The Bishop looked around: "Well, Jack, but this is part of my own leetle forty-acre farm. Why, thar's my cabin up yander. We've wound in an' aroun' the back of my place down by the river! I never seed this hole befo'."
"I knew it was yo's," said the outlaw quietly. "That's why I come here. Many a Sunday night I've slipped up to the little church winder an' heard you preach—me an' po' little Jack. Oh, he loved to hear the Bible read an' he never forgot nothin' you ever said. He knowed all about Joseph an' Moses an' Jesus, an' last night when he died o' that croup befo' I c'ud get him help or anything, he wanted you, an' he said he was goin' to the lan' where you said Jesus was—"
He broke down—he could not say it.
Stepping into the mouth of the cave, he struck a match, when out of sight of the entrance way, and stepping from stone to stone he guided the Bishop down some twenty feet, following the channel the water had cut on its way underground to the river. Here another opening entered into the dry channel, and into it he stepped.
It was a nicely turned cave—a natural room,—arched above with beautiful white lime-rock, the stalactites hanging in pointed clusters, their starry points twinkling above like stars in a winter sky. Underneath, the soft sand made a clean, warm floor, and the entire cave was so beautiful that the old man could do nothing but look and admire, as the light fell on stalagmite and ghostly columns and white sanded floors.
"Beautiful," he said—"Jack, you cudn't he'p gettin' relig'un here."
"Little Jack loved 'em," said the outlaw. "He'd lay here ev'y night befo' he'd go to sleep an' look up an' call it his heaven; an' he said that big column thar was the great white throne, an' them big things up yander with wings was angels. He had all them other columns named for the fellers you preached about—Moses an' Aaron an' Joseph an' all of 'em, an' that kind o' double one lookin' like a woman holding her child, he called Mary an' little Jesus."
"He's gone to a prettier heaven than this," said the Bishop looking down on the little figure, with face as pale and white as any of the columns around him, neatly dressed and wrapped, save his face, in an old oil cloth and lying on the little bed that sat in a corner.
The old man sat down very tenderly by the little dead boy and, pulling out a testament from his pocket, read to the outlaw, whose whole soul was centered in all he said, the comforting chapter which Miss Alice had that night read to the old negro: "Let not your hearts be troubled...."
He explained as he read, and told the father how little Jack was now in one of the many mansions and far better off than living in a cave, the child of an outlaw, for the Bishop did not mince his words. He dwelt on it, that God had taken the little boy for love of him, and to give him a better home and perhaps as a means of changing the father, and when he said the last prayer over the dead child asking for forgiveness for the father's sins, that he might meet the little one in heaven, the heart of the outlaw burst with grief and repentance within him.
He fell at the old man's feet, on his knees—he laid his big shaggy head in the Bishop's lap and wept as he had never wept before.
"There can't be—you don't mean," he said—"that there is forgiveness for me—that I can so live that I'll see little Jack again!"

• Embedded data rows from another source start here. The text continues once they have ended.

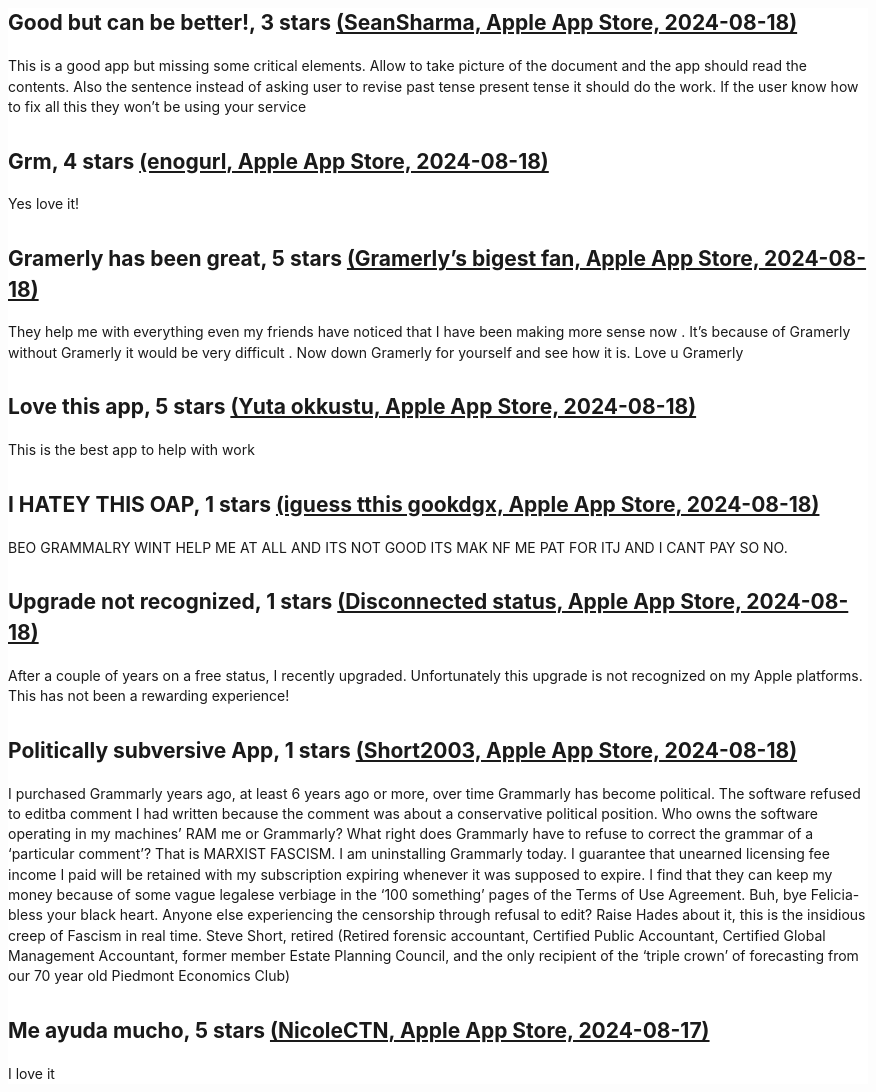 ## Good but can be better!, 3 stars [(SeanSharma, Apple App Store, 2024-08-18)](https://apple/11626354111)
This is a good app but missing some critical elements. 
Allow to take picture of the document and the app should read the contents.
Also the sentence instead of asking user to revise past tense present tense it should do the work. If the user know how to fix all this they won’t be using your service

## Grm, 4 stars [(enogurl, Apple App Store, 2024-08-18)](https://apple/11626282296)
Yes love it!

## Gramerly has been great, 5 stars [(Gramerly’s bigest fan, Apple App Store, 2024-08-18)](https://apple/11625563806)
They help me with everything even my friends have noticed that I have been making more sense now . It’s because of Gramerly without Gramerly it would be very difficult . Now down Gramerly for yourself and see how it is.         Love u Gramerly

## Love this app, 5 stars [(Yuta okkustu, Apple App Store, 2024-08-18)](https://apple/11625554155)
This is the best app to help with work

## I HATEY THIS OAP, 1 stars [(iguess tthis gookdgx, Apple App Store, 2024-08-18)](https://apple/11625318105)
BEO GRAMMALRY WINT HELP ME AT ALL AND ITS NOT GOOD ITS MAK NF ME PAT FOR ITJ AND I CANT PAY SO NO.

## Upgrade not recognized, 1 stars [(Disconnected status, Apple App Store, 2024-08-18)](https://apple/11625178366)
After a couple of years on a free status, I recently upgraded.  Unfortunately this upgrade is not recognized on my Apple platforms.  This has not been a rewarding experience!

## Politically subversive App, 1 stars [(Short2003, Apple App Store, 2024-08-18)](https://apple/11623891102)
I purchased Grammarly years ago, at least 6 years ago or more, over time Grammarly has become political. The software refused to editba comment I had written because the comment was about a conservative political position. Who owns the software operating in my machines’ RAM me or Grammarly? What right does Grammarly have to refuse to correct the grammar of a ‘particular comment’? That is MARXIST FASCISM. I am uninstalling Grammarly today. I guarantee that unearned licensing fee income I paid will be retained with my subscription expiring whenever it was supposed to expire. I find that they can keep my money because of some vague legalese verbiage in the ‘100 something’ pages of the Terms of Use Agreement. Buh, bye Felicia- bless your black heart. Anyone else experiencing the censorship through refusal to edit? Raise Hades about it, this is the insidious creep of Fascism in real time. Steve Short, retired (Retired forensic accountant, Certified Public Accountant, Certified Global Management Accountant, former member Estate Planning Council, and the only recipient of the ‘triple crown’ of forecasting from our 70 year old Piedmont Economics Club)

## Me ayuda mucho, 5 stars [(NicoleCTN, Apple App Store, 2024-08-17)](https://apple/11623039972)
I love it
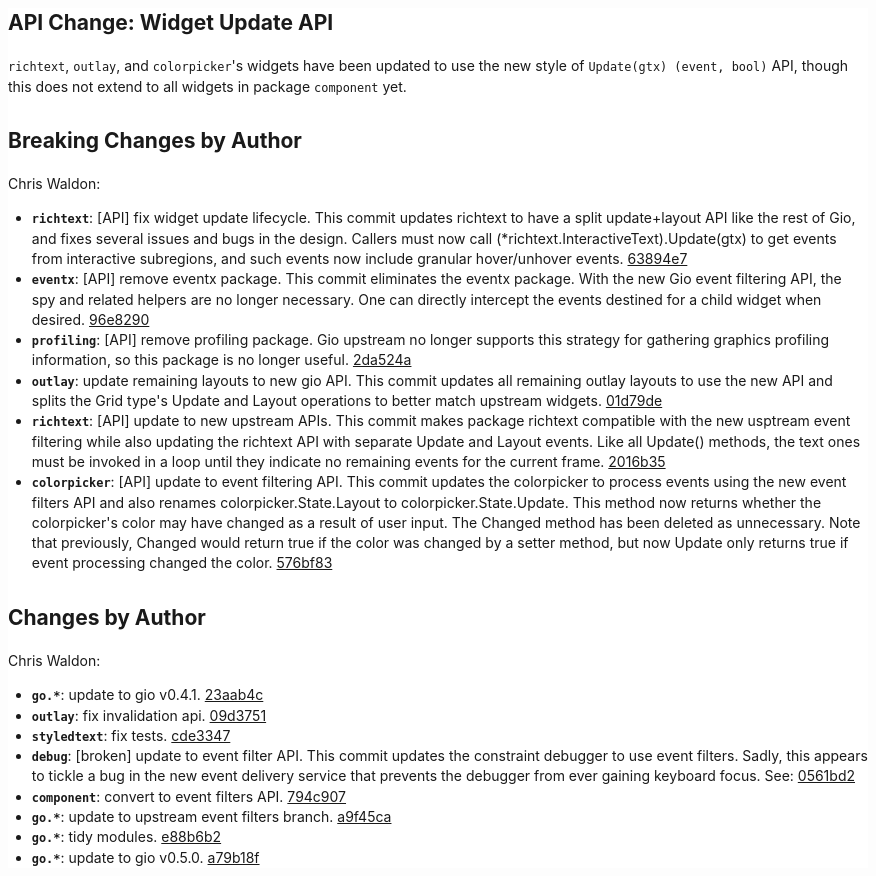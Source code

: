 ## API Change: Widget Update API

`richtext`, `outlay`, and `colorpicker`'s widgets have been updated to use the new style of `Update(gtx) (event, bool)` API, though this does not extend to all widgets in package `component` yet.

## Breaking Changes by Author

Chris Waldon:

- **`richtext`**: [API] fix widget update lifecycle. This commit updates richtext to have a split update+layout API like the rest of Gio, and fixes several issues and bugs in the design. Callers must now call (*richtext.InteractiveText).Update(gtx) to get events from interactive subregions, and such events now include granular hover/unhover events. [63894e7](https://git.sr.ht/~whereswaldon/gio-x/commit/63894e7)
- **`eventx`**: [API] remove eventx package. This commit eliminates the eventx package. With the new Gio event filtering API, the spy and related helpers are no longer necessary. One can directly intercept the events destined for a child widget when desired. [96e8290](https://git.sr.ht/~whereswaldon/gio-x/commit/96e8290)
- **`profiling`**: [API] remove profiling package. Gio upstream no longer supports this strategy for gathering graphics profiling information, so this package is no longer useful. [2da524a](https://git.sr.ht/~whereswaldon/gio-x/commit/2da524a)
- **`outlay`**: update remaining layouts to new gio API. This commit updates all remaining outlay layouts to use the new API and splits the Grid type's Update and Layout operations to better match upstream widgets. [01d79de](https://git.sr.ht/~whereswaldon/gio-x/commit/01d79de)
- **`richtext`**: [API] update to new upstream APIs. This commit makes package richtext compatible with the new usptream event filtering while also updating the richtext API with separate Update and Layout events. Like all Update() methods, the text ones must be invoked in a loop until they indicate no remaining events for the current frame. [2016b35](https://git.sr.ht/~whereswaldon/gio-x/commit/2016b35)
- **`colorpicker`**: [API] update to event filtering API. This commit updates the colorpicker to process events using the new event filters API and also renames colorpicker.State.Layout to colorpicker.State.Update. This method now returns whether the colorpicker's color may have changed as a result of user input. The Changed method has been deleted as unnecessary. Note that previously, Changed would return true if the color was changed by a setter method, but now Update only returns true if event processing changed the color. [576bf83](https://git.sr.ht/~whereswaldon/gio-x/commit/576bf83)

## Changes by Author

Chris Waldon:

- **`go.*`**: update to gio v0.4.1.  [23aab4c](https://git.sr.ht/~whereswaldon/gio-x/commit/23aab4c)
- **`outlay`**: fix invalidation api.  [09d3751](https://git.sr.ht/~whereswaldon/gio-x/commit/09d3751)
- **`styledtext`**: fix tests.  [cde3347](https://git.sr.ht/~whereswaldon/gio-x/commit/cde3347)
- **`debug`**: [broken] update to event filter API. This commit updates the constraint debugger to use event filters. Sadly, this appears to tickle a bug in the new event delivery service that prevents the debugger from ever gaining keyboard focus. See: [0561bd2](https://git.sr.ht/~whereswaldon/gio-x/commit/0561bd2)
- **`component`**: convert to event filters API.  [794c907](https://git.sr.ht/~whereswaldon/gio-x/commit/794c907)
- **`go.*`**: update to upstream event filters branch.  [a9f45ca](https://git.sr.ht/~whereswaldon/gio-x/commit/a9f45ca)
- **`go.*`**: tidy modules.  [e88b6b2](https://git.sr.ht/~whereswaldon/gio-x/commit/e88b6b2)
- **`go.*`**: update to gio v0.5.0.  [a79b18f](https://git.sr.ht/~whereswaldon/gio-x/commit/a79b18f)
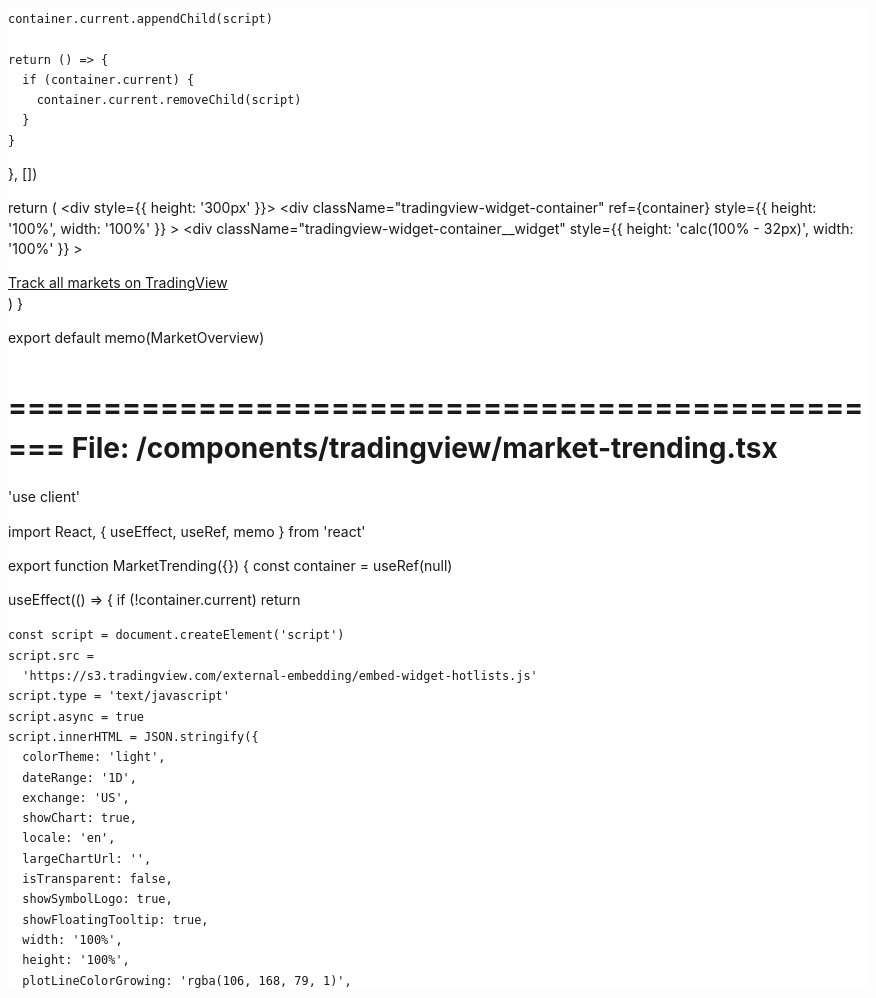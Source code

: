     container.current.appendChild(script)

    return () => {
      if (container.current) {
        container.current.removeChild(script)
      }
    }
  }, [])

  return (
    <div style={{ height: '300px' }}>
      <div
        className="tradingview-widget-container"
        ref={container}
        style={{ height: '100%', width: '100%' }}
      >
        <div
          className="tradingview-widget-container__widget"
          style={{ height: 'calc(100% - 32px)', width: '100%' }}
        ></div>
        <div className="tradingview-widget-copyright">
          <a
            href="https://www.tradingview.com/"
            rel="noopener nofollow"
            target="_blank"
          >
            <span className="">Track all markets on TradingView</span>
          </a>
        </div>
      </div>
    </div>
  )
}

export default memo(MarketOverview)

================================================
File: /components/tradingview/market-trending.tsx
================================================
'use client'

import React, { useEffect, useRef, memo } from 'react'

export function MarketTrending({}) {
  const container = useRef<HTMLDivElement>(null)

  useEffect(() => {
    if (!container.current) return

    const script = document.createElement('script')
    script.src =
      'https://s3.tradingview.com/external-embedding/embed-widget-hotlists.js'
    script.type = 'text/javascript'
    script.async = true
    script.innerHTML = JSON.stringify({
      colorTheme: 'light',
      dateRange: '1D',
      exchange: 'US',
      showChart: true,
      locale: 'en',
      largeChartUrl: '',
      isTransparent: false,
      showSymbolLogo: true,
      showFloatingTooltip: true,
      width: '100%',
      height: '100%',
      plotLineColorGrowing: 'rgba(106, 168, 79, 1)',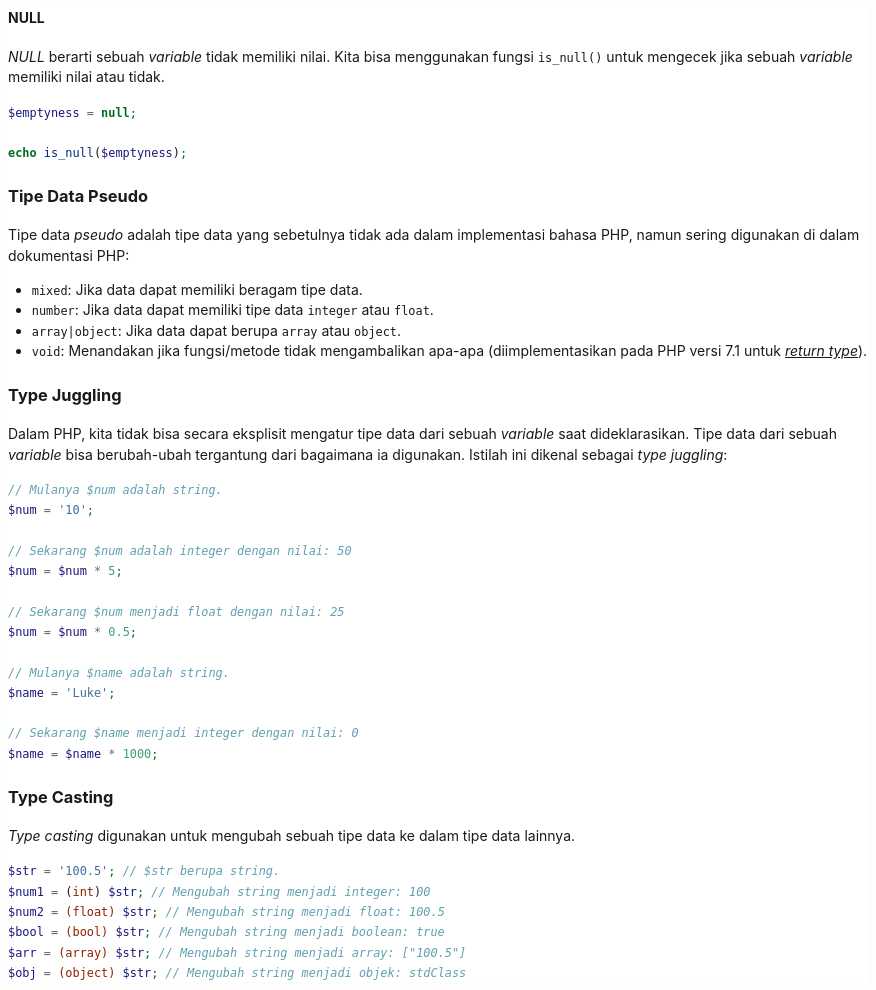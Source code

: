 #### NULL

*NULL* berarti sebuah *variable* tidak memiliki nilai. Kita bisa menggunakan fungsi `is_null()` untuk mengecek jika sebuah *variable* memiliki nilai atau tidak.

```php
$emptyness = null;

echo is_null($emptyness);
```

### Tipe Data Pseudo

Tipe data *pseudo* adalah tipe data yang sebetulnya tidak ada dalam implementasi bahasa PHP, namun sering digunakan di dalam dokumentasi PHP:

* `mixed`: Jika data dapat memiliki beragam tipe data.
* `number`: Jika data dapat memiliki tipe data `integer` atau `float`.
* `array|object`: Jika data dapat berupa `array` atau `object`.
* `void`: Menandakan jika fungsi/metode tidak mengambalikan apa-apa (diimplementasikan pada PHP versi 7.1 untuk [*return type*](#deklarasi-tipe-data-pada-kembalian-fungsi)).

### Type Juggling

Dalam PHP, kita tidak bisa secara eksplisit mengatur tipe data dari sebuah *variable* saat dideklarasikan. Tipe data dari sebuah *variable* bisa berubah-ubah tergantung dari bagaimana ia digunakan. Istilah ini dikenal sebagai *type juggling*:

```php
// Mulanya $num adalah string.
$num = '10';

// Sekarang $num adalah integer dengan nilai: 50
$num = $num * 5;

// Sekarang $num menjadi float dengan nilai: 25
$num = $num * 0.5;

// Mulanya $name adalah string.
$name = 'Luke';

// Sekarang $name menjadi integer dengan nilai: 0
$name = $name * 1000;
```

### Type Casting

*Type casting* digunakan untuk mengubah sebuah tipe data ke dalam tipe data lainnya.

```php
$str = '100.5'; // $str berupa string.
$num1 = (int) $str; // Mengubah string menjadi integer: 100
$num2 = (float) $str; // Mengubah string menjadi float: 100.5
$bool = (bool) $str; // Mengubah string menjadi boolean: true
$arr = (array) $str; // Mengubah string menjadi array: ["100.5"]
$obj = (object) $str; // Mengubah string menjadi objek: stdClass
```
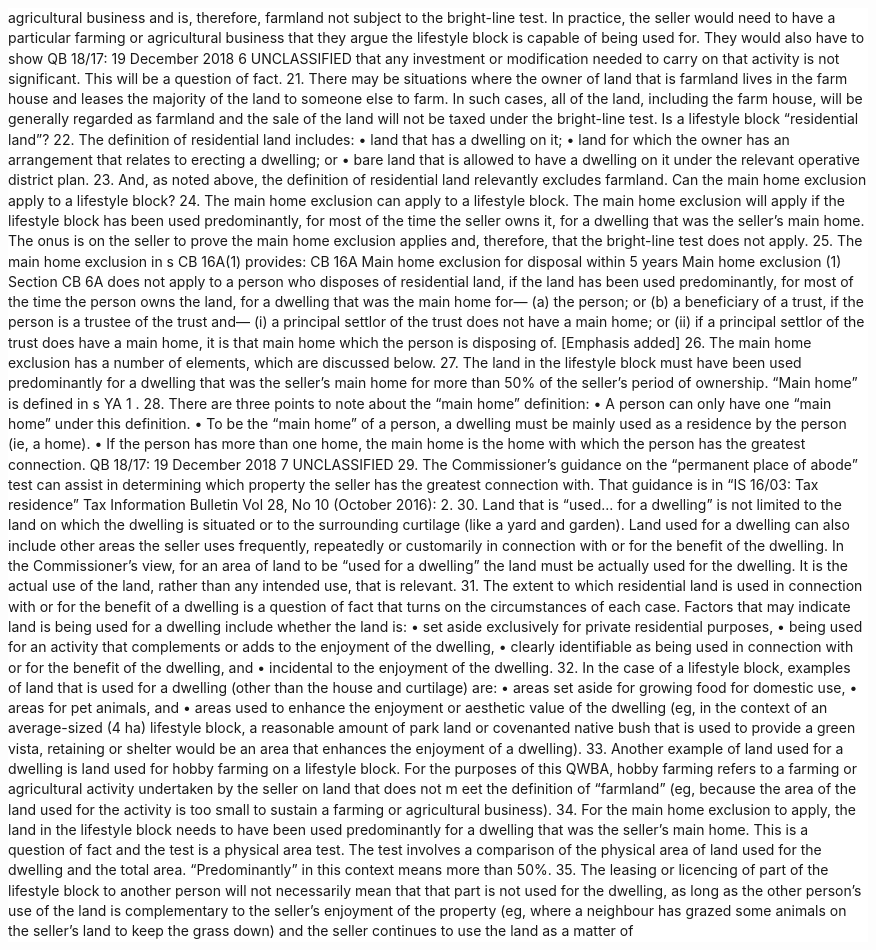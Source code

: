agricultural business and is, therefore, farmland not subject to the bright-line test. In practice, the seller would need to have a particular farming or agricultural business that they argue the lifestyle block is capable of being used for. They would also have to show QB 18/17: 19 December 2018 6 UNCLASSIFIED that any investment or modification needed to carry on that activity is not significant. This will be a question of fact. 21. There may be situations where the owner of land that is farmland lives in the farm house and leases the majority of the land to someone else to farm. In such cases, all of the land, including the farm house, will be generally regarded as farmland and the sale of the land will not be taxed under the bright-line test. Is a lifestyle block “residential land”? 22. The definition of residential land includes: • land that has a dwelling on it; • land for which the owner has an arrangement that relates to erecting a dwelling; or • bare land that is allowed to have a dwelling on it under the relevant operative district plan. 23. And, as noted above, the definition of residential land relevantly excludes farmland. Can the main home exclusion apply to a lifestyle block? 24. The main home exclusion can apply to a lifestyle block. The main home exclusion will apply if the lifestyle block has been used predominantly, for most of the time the seller owns it, for a dwelling that was the seller’s main home. The onus is on the seller to prove the main home exclusion applies and, therefore, that the bright-line test does not apply. 25. The main home exclusion in s CB 16A(1) provides: CB 16A Main home exclusion for disposal within 5 years Main home exclusion (1) Section CB 6A does not apply to a person who disposes of residential land, if the land has been used predominantly, for most of the time the person owns the land, for a dwelling that was the main home for— (a) the person; or (b) a beneficiary of a trust, if the person is a trustee of the trust and— (i) a principal settlor of the trust does not have a main home; or (ii) if a principal settlor of the trust does have a main home, it is that main home which the person is disposing of. \[Emphasis added\] 26. The main home exclusion has a number of elements, which are discussed below. 27. The land in the lifestyle block must have been used predominantly for a dwelling that was the seller’s main home for more than 50% of the seller’s period of ownership. “Main home” is defined in s YA 1 . 28. There are three points to note about the “main home” definition: • A person can only have one “main home” under this definition. • To be the “main home” of a person, a dwelling must be mainly used as a residence by the person (ie, a home). • If the person has more than one home, the main home is the home with which the person has the greatest connection. QB 18/17: 19 December 2018 7 UNCLASSIFIED 29. The Commissioner’s guidance on the “permanent place of abode” test can assist in determining which property the seller has the greatest connection with. That guidance is in “IS 16/03: Tax residence” Tax Information Bulletin Vol 28, No 10 (October 2016): 2. 30. Land that is “used... for a dwelling” is not limited to the land on which the dwelling is situated or to the surrounding curtilage (like a yard and garden). Land used for a dwelling can also include other areas the seller uses frequently, repeatedly or customarily in connection with or for the benefit of the dwelling. In the Commissioner’s view, for an area of land to be “used for a dwelling” the land must be actually used for the dwelling. It is the actual use of the land, rather than any intended use, that is relevant. 31. The extent to which residential land is used in connection with or for the benefit of a dwelling is a question of fact that turns on the circumstances of each case. Factors that may indicate land is being used for a dwelling include whether the land is: • set aside exclusively for private residential purposes, • being used for an activity that complements or adds to the enjoyment of the dwelling, • clearly identifiable as being used in connection with or for the benefit of the dwelling, and • incidental to the enjoyment of the dwelling. 32. In the case of a lifestyle block, examples of land that is used for a dwelling (other than the house and curtilage) are: • areas set aside for growing food for domestic use, • areas for pet animals, and • areas used to enhance the enjoyment or aesthetic value of the dwelling (eg, in the context of an average-sized (4 ha) lifestyle block, a reasonable amount of park land or covenanted native bush that is used to provide a green vista, retaining or shelter would be an area that enhances the enjoyment of a dwelling). 33. Another example of land used for a dwelling is land used for hobby farming on a lifestyle block. For the purposes of this QWBA, hobby farming refers to a farming or agricultural activity undertaken by the seller on land that does not m eet the definition of “farmland” (eg, because the area of the land used for the activity is too small to sustain a farming or agricultural business). 34. For the main home exclusion to apply, the land in the lifestyle block needs to have been used predominantly for a dwelling that was the seller’s main home. This is a question of fact and the test is a physical area test. The test involves a comparison of the physical area of land used for the dwelling and the total area. “Predominantly” in this context means more than 50%. 35. The leasing or licencing of part of the lifestyle block to another person will not necessarily mean that that part is not used for the dwelling, as long as the other person’s use of the land is complementary to the seller’s enjoyment of the property (eg, where a neighbour has grazed some animals on the seller’s land to keep the grass down) and the seller continues to use the land as a matter of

"That's just what I mean, Jack," said the old man—"here it all is—here—in a book that never lies, an' all vouched for by Him who could walk in here to-night and lay His sweet hands on little Jack an' tell him to rise an' laugh agin, an' he'd do it. You turn about now an' see if it ain't so—an' that you'll be better an' happier."
"But—my God, man—you don't know—you don't understan'. I've robbed, I've killed. Men have gone down befo' my bullets like sheep. They was shootin' at me, too—but I shot best. I'm a murderer."
The old Bishop looked at him calmly.
"So was Moses and David," he replied—"men after God's own heart. An' so was many another that's now called a saint, from old Hickory Jackson up."
"But I'm a robber—a thief"—began Jack Bracken.
"We all steal," said the old man sadly shaking his head—"it's human nature. There's a thief in every trade, an' every idle hand is a robber, an' every idle tongue is a thief an' a liar. We all steal. But there's somethin' of God an' divinity in all of us, an' in spite of our shortcomin' it'll bring us back at last to our Father's home if we'll give it a chance. God's Book can't lie, an' it says: 'Tho' your sins be as scarlet they shall be white as snow!' ... an' then agin, shall have life everlasting!"
"Life everlastin'," repeated the outlaw. "Do you believe that? Oh, if it was only so! To live always up there an' with little Jack. How do you know it ain't lyin'?—It's too gran' to be so. How do you know it ain't lyin', I say? Hillard Watts, are you handin' it out to me straight about this here Jesus Christ?" he cried bitterly.
"Well, it's this way, Jack," said the old man, "jes' this away an' plain as the nose on yo' face: Now here's me, ain' it? Well, you know I won't lie to you. You believe me, don't you?"
The outlaw nodded.
"Why?" asked the Bishop.
"Because you ain't never lied to me," said the other. "You've allers told me the truth about the things I know to be so."
"But now, suppose," said the old man, "I'd tell you about somethin' you had never seed—that, for instance, sence you've been an outcast from society an' a livin' in this cave, I've seed men talk to each other a hundred miles apart, with nothin' but a wire betwix' 'em."
"That's mighty hard to believe," said the outlaw grimly.
"But I've seed it done," said the Bishop.
"Do you mean it?" asked the other.
"As I live, I have," said the Bishop.
"Then it's so," said Jack.
"Now that's faith, Jack—an' common sense, too. We know what'll be the earthly end of the liar, an' the thief, an' the murderer, an' him that's impure—because we see 'em come to thar end all the time. It don't lie when it tells you the good are happy, an' the hones' are elevated an' the mem'ry of the just shall not perish, because them things we see come so. Now, if after tellin' you all that, that's true, it axes you to believe when it says there is another life—a spiritual life, which we can't conceive of, an' there we shall live forever, can't you believe that, too, sence it ain't never lied about what you can see, by your own senses? Why ever' star that shines, an' ever' beam of sunlight fallin' on the earth, an' ever' beat of yo' own heart by some force that we know not of, all of them is mo' wonderful than the telegraph, an' the livin' agin of the spirit ain't any mo' wonderful than the law that holds the stars in their places. You'll see little Jack agin as sho' as God lives an' holds the worl' in His hand."
The outlaw sat mute and motionless, and a great light of joy swept over his face.
"By God's help I'll do it"—and he bowed his head in prayer—the first he had uttered since he was a boy.
It was wonderful to see the happy and reconciled change when he arose and tenderly lifted the dead child in his arms. His face was transformed with a peace the old man had never seen before in any human being.
Strong men are always strong—in crime—in sin. When they reform it is the reformation of strength. Such a change came over Jack Bracken, the outlaw.
He carried his dead child to the next room: "I've got his grave already chiseled out of the rocks. I'll bury him here—right under the columns he called Mary and little Jesus, that he loved to talk of so much."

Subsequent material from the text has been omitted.